_Stored records_:
########

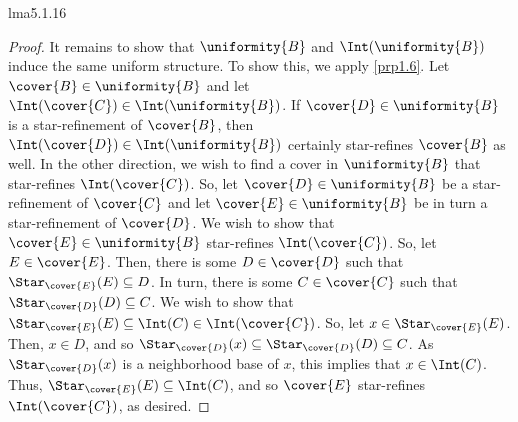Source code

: \begin{prp}{}{lma5.1.16}
\begin{proof}
It remains to show that $\uniformity{B}$ and $\Int (\uniformity{B})$ induce the same uniform structure.  To show this, we apply \cref{prp1.6}.  Let $\cover{B}\in \uniformity{B}$ and let $\Int (\cover{C})\in \Int (\uniformity{B})$.  If $\cover{D}\in \uniformity{B}$ is a star-refinement of $\cover{B}$, then $\Int (\cover{D})\in \Int (\uniformity{B})$ certainly star-refines $\cover{B}$ as well.  In the other direction, we wish to find a cover in $\uniformity{B}$ that star-refines $\Int (\cover{C})$.  So, let $\cover{D}\in \uniformity{B}$ be a star-refinement of $\cover{C}$ and let $\cover{E}\in \uniformity{B}$ be in turn a star-refinement of $\cover{D}$.  We wish to show that $\cover{E}\in \uniformity{B}$ star-refines $\Int (\cover{C})$.  So, let $E\in \cover{E}$.  Then, there is some $D\in \cover{D}$ such that $\Star _{\cover{E}}(E)\subseteq D$.  In turn, there is some $C\in \cover{C}$ such that $\Star _{\cover{D}}(D)\subseteq C$.  We wish to show that $\Star _{\cover{E}}(E)\subseteq \Int (C)\in \Int (\cover{C})$.  So, let $x\in \Star _{\cover{E}}(E)$.  Then, $x\in D$, and so $\Star _{\cover{D}}(x)\subseteq \Star _{\cover{D}}(D)\subseteq C$.  As $\Star _{\cover{D}}(x)$ is a neighborhood base of $x$, this implies that $x\in \Int (C)$.  Thus, $\Star _{\cover{E}}(E)\subseteq \Int (C)$, and so $\cover{E}$ star-refines $\Int (\cover{C})$, as desired.
\end{proof}
\end{prp}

########

_Aim of the exercise_: All of the data needs repeating exactly, but the pictures do not.

_Exercise response_:
Source code

: \begin{prp}{}{lma5.1.16}
\begin{proof}
It remains to show that $\uniformity{B}$ and $\Int (\uniformity{B})$ induce the same uniform structure.  To show this, we apply \cref{prp1.6}.  Let $\cover{B}\in \uniformity{B}$ and let $\Int (\cover{C})\in \Int (\uniformity{B})$.  If $\cover{D}\in \uniformity{B}$ is a star-refinement of $\cover{B}$, then $\Int (\cover{D})\in \Int (\uniformity{B})$ certainly star-refines $\cover{B}$ as well.  In the other direction, we wish to find a cover in $\uniformity{B}$ that star-refines $\Int (\cover{C})$.  So, let $\cover{D}\in \uniformity{B}$ be a star-refinement of $\cover{C}$ and let $\cover{E}\in \uniformity{B}$ be in turn a star-refinement of $\cover{D}$.  We wish to show that $\cover{E}\in \uniformity{B}$ star-refines $\Int (\cover{C})$.  So, let $E\in \cover{E}$.  Then, there is some $D\in \cover{D}$ such that $\Star _{\cover{E}}(E)\subseteq D$.  In turn, there is some $C\in \cover{C}$ such that $\Star _{\cover{D}}(D)\subseteq C$.  We wish to show that $\Star _{\cover{E}}(E)\subseteq \Int (C)\in \Int (\cover{C})$.  So, let $x\in \Star _{\cover{E}}(E)$.  Then, $x\in D$, and so $\Star _{\cover{D}}(x)\subseteq \Star _{\cover{D}}(D)\subseteq C$.  As $\Star _{\cover{D}}(x)$ is a neighborhood base of $x$, this implies that $x\in \Int (C)$.  Thus, $\Star _{\cover{E}}(E)\subseteq \Int (C)$, and so $\cover{E}$ star-refines $\Int (\cover{C})$, as desired.
\end{proof}
\end{prp}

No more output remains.